Hill admitted last week that he’d be “daft” not paying attention to how MacIntyre goes about his business and, for just over a year now, the pair have been working with the same coach, Kingsfield Golf Centre-based David Burns.

“He’s made a big difference,” said Hill of Burns, who also works with Stephen Gallacher, another of the Scots to make a promising start to the season. “There’s a lot of big changes going on and changes that continue to need to be made to allow myself to continue to improve.

“I think my misses now are not as detrimental as they had been and I’m not having too many very high scores in there as a consequence of that. My misses are now manageable and Davy has definitely helped in that respect, which is pleasing.”
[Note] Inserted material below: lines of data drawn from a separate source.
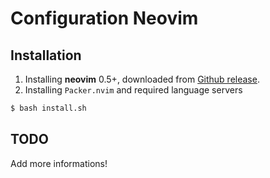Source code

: # Configuration Neovim

## Installation
1. Installing **neovim** 0.5+, downloaded from [Github release](https://github.com/neovim/neovim/releases/).
2. Installing `Packer.nvim` and required language servers
```sh
$ bash install.sh
```

## TODO
Add more informations!
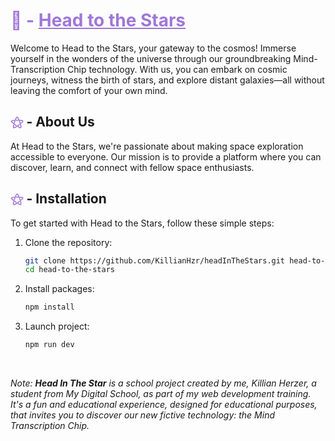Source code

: # <span style="color:#A077D8;">🌙 - <span style="text-decoration: underline">Head to the Stars</span></span>

Welcome to Head to the Stars, your gateway to the cosmos! Immerse yourself in the wonders of the universe through our groundbreaking Mind-Transcription Chip technology. With us, you can embark on cosmic journeys, witness the birth of stars, and explore distant galaxies—all without leaving the comfort of your own mind.

## <span style="color:#A077D8;">⚝</span> - About Us

At Head to the Stars, we're passionate about making space exploration accessible to everyone. Our mission is to provide a platform where you can discover, learn, and connect with fellow space enthusiasts.

## <span style="color:#A077D8;">⚝</span> - Installation

To get started with Head to the Stars, follow these simple steps:

1. Clone the repository:

   ```bash
   git clone https://github.com/KillianHzr/headInTheStars.git head-to-the-stars
   cd head-to-the-stars
   ```

2. Install packages:
   ```bash
   npm install
   ```
3. Launch project:
   ```bash
   npm run dev
   ```
<br>

*Note: **Head In The Star** is a school project created by me, Killian Herzer, a student from My Digital School, as part of my web development training. It's a fun and educational experience, designed for educational purposes, that invites you to discover our new fictive technology: the Mind Transcription Chip.*</div>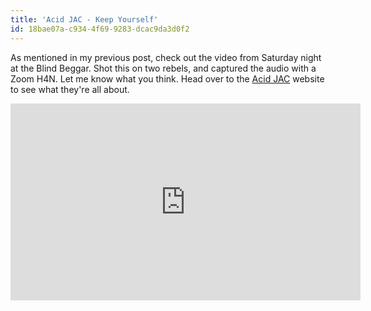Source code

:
 ```yaml
---
title: 'Acid JAC - Keep Yourself'
id: 18bae07a-c934-4f69-9283-dcac9da3d0f2
---
```

As mentioned in my previous post, check out the video from Saturday night at the Blind Beggar. Shot this on two rebels, and captured the audio with a Zoom H4N. Let me know what you think. Head over to the <a href="http://www.acidjac.com">Acid JAC</a> website to see what they're all about.

<iframe width="560" height="315" src="https://www.youtube.com/embed/RtDew3ELPg0" frameborder="0" allowfullscreen></iframe>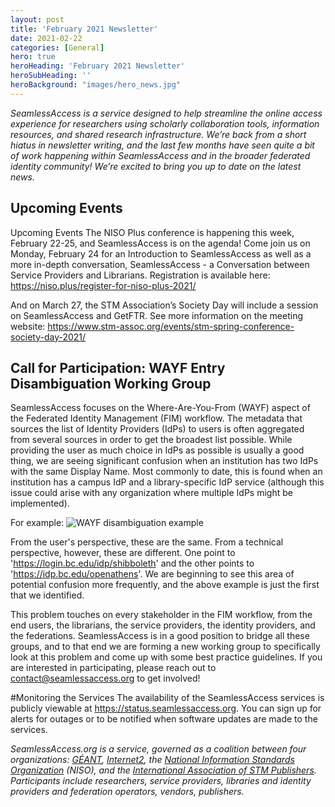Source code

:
 ```yaml
---
layout: post
title: 'February 2021 Newsletter'
date: 2021-02-22
categories: [General]
hero: true
heroHeading: 'February 2021 Newsletter'
heroSubHeading: ''
heroBackground: "images/hero_news.jpg"
---
```


_SeamlessAccess is a service designed to help streamline the online access experience for researchers using scholarly collaboration tools, information resources, and shared research infrastructure. We’re back from a short hiatus in newsletter writing, and the last few months have seen quite a bit of work happening within SeamlessAccess and in the broader federated identity community! We’re excited to bring you up to date on the latest news._

## Upcoming Events
Upcoming Events
The NISO Plus conference is happening this week, February 22-25, and SeamlessAccess is on the agenda! Come join us on Monday, February 24 for an Introduction to SeamlessAccess as well as a more in-depth conversation, SeamlessAccess - a Conversation between Service Providers and Librarians. 
Registration is available here: <https://niso.plus/register-for-niso-plus-2021/> 

And on March 27, the STM Association’s Society Day will include a session on SeamlessAccess and GetFTR. See more information on the meeting website: <https://www.stm-assoc.org/events/stm-spring-conference-society-day-2021/> 

## Call for Participation: WAYF Entry Disambiguation Working Group
SeamlessAccess focuses on the Where-Are-You-From (WAYF) aspect of the Federated Identity Management (FIM) workflow. The metadata that sources the list of Identity Providers (IdPs) to users is often aggregated from several sources in order to get the broadest list possible. While providing the user as much choice in IdPs as possible is usually a good thing, we are seeing significant confusion when an institution has two IdPs with the same Display Name. Most commonly to date, this is found when an institution has a campus IdP and a library-specific IdP service (although this issue could arise with any organization where multiple IdPs might be implemented).

For example:
![WAYF disambiguation example](/posts/WAYF-disambiguation-example.png)


From the user's perspective, these are the same. From a technical perspective, however, these are different. One point to 'https://login.bc.edu/idp/shibboleth' and the other points to 'https://idp.bc.edu/openathens'. We are beginning to see this area of potential confusion more frequently, and the above example is just the first that we identified. 

This problem touches on every stakeholder in the FIM workflow, from the end users, the librarians, the service providers, the identity providers, and the federations. SeamlessAccess is in a good position to bridge all these groups, and to that end we are forming a new working group to specifically look at this problem and come up with some best practice guidelines. If you are interested in participating, please reach out to contact@seamlessaccess.org to get involved!


#Monitoring the Services
The availability of the SeamlessAccess services is publicly viewable at <https://status.seamlessaccess.org>. You can sign up for alerts for outages or to be notified when software updates are made to the services.


_SeamlessAccess.org is a service, governed as a coalition between four organizations: [GÉANT](https://geant.org), [Internet2](https://internet2.edu), the [National Information Standards Organization](https://niso.org) (NISO), and the [International Association of STM Publishers](https://stm-assoc.org). Participants include researchers, service providers, libraries and identity providers and federation operators, vendors, publishers._

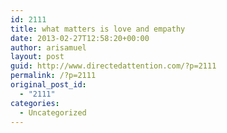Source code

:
 ```yaml
---
id: 2111
title: what matters is love and empathy
date: 2013-02-27T12:58:20+00:00
author: arisamuel
layout: post
guid: http://www.directedattention.com/?p=2111
permalink: /?p=2111
original_post_id:
  - "2111"
categories:
  - Uncategorized
---
```

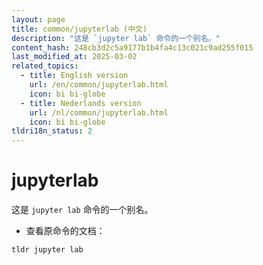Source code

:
 ```yaml
---
layout: page
title: common/jupyterlab (中文)
description: "这是 `jupyter lab` 命令的一个别名。"
content_hash: 248cb3d2c5a9177b1b4fa4c13c021c9ad255f015
last_modified_at: 2025-03-02
related_topics:
  - title: English version
    url: /en/common/jupyterlab.html
    icon: bi bi-globe
  - title: Nederlands version
    url: /nl/common/jupyterlab.html
    icon: bi bi-globe
tldri18n_status: 2
---
```

# jupyterlab

这是 `jupyter lab` 命令的一个别名。

- 查看原命令的文档：

`tldr jupyter lab`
Though totally different to MacIntyre in terms of how he comes across - one is outgoing while the other seems quite shy - there’s no denying they share the same hunger to get as far up that world rankings ladder as they possibly can.

Having put himself in a good position on the back of his two Challenge Tour wins in 2019, Hill has jumped 58 spots to 136th on the strength of his weekend effort, which came with one of the most experienced European Tour caddies on his bag.

Phil Morbey aka “Wobbly” was available due to his current employer, Dane Thorbjorn Olesen, being sidelined with an injury and talk about good timing due to Hill’s normal looper, younger brother Ian, having headed home when it seemed unlikely he’d get into the Saudi field.

“It’s very easy to see the success he’s had,” said Hill of Morbey who helped Ian Woosnam win the Masters in 1991, after the opening round, and it was no surprise to hear that the Englishman had played his part in how the Scot recovered from back-to-back bogeys on the back nine in the final round to sign off with an eagle.

“Yeah, that was good and a lot of that was down to the big man, Wobbs,” he said, smiling. “He kept jabbing at me to focus and keep pushing on.”

Pushing on will be the aim of golf’s Tartan Army when the circuit resumes in Qatar in the middle of next month. And don’t be surprised if either Gallacher, Scott Jamieson, Richie Ramsay, Grant Forrest, David Law, David Drysdale or Connor Syme are next to be up there at the finish.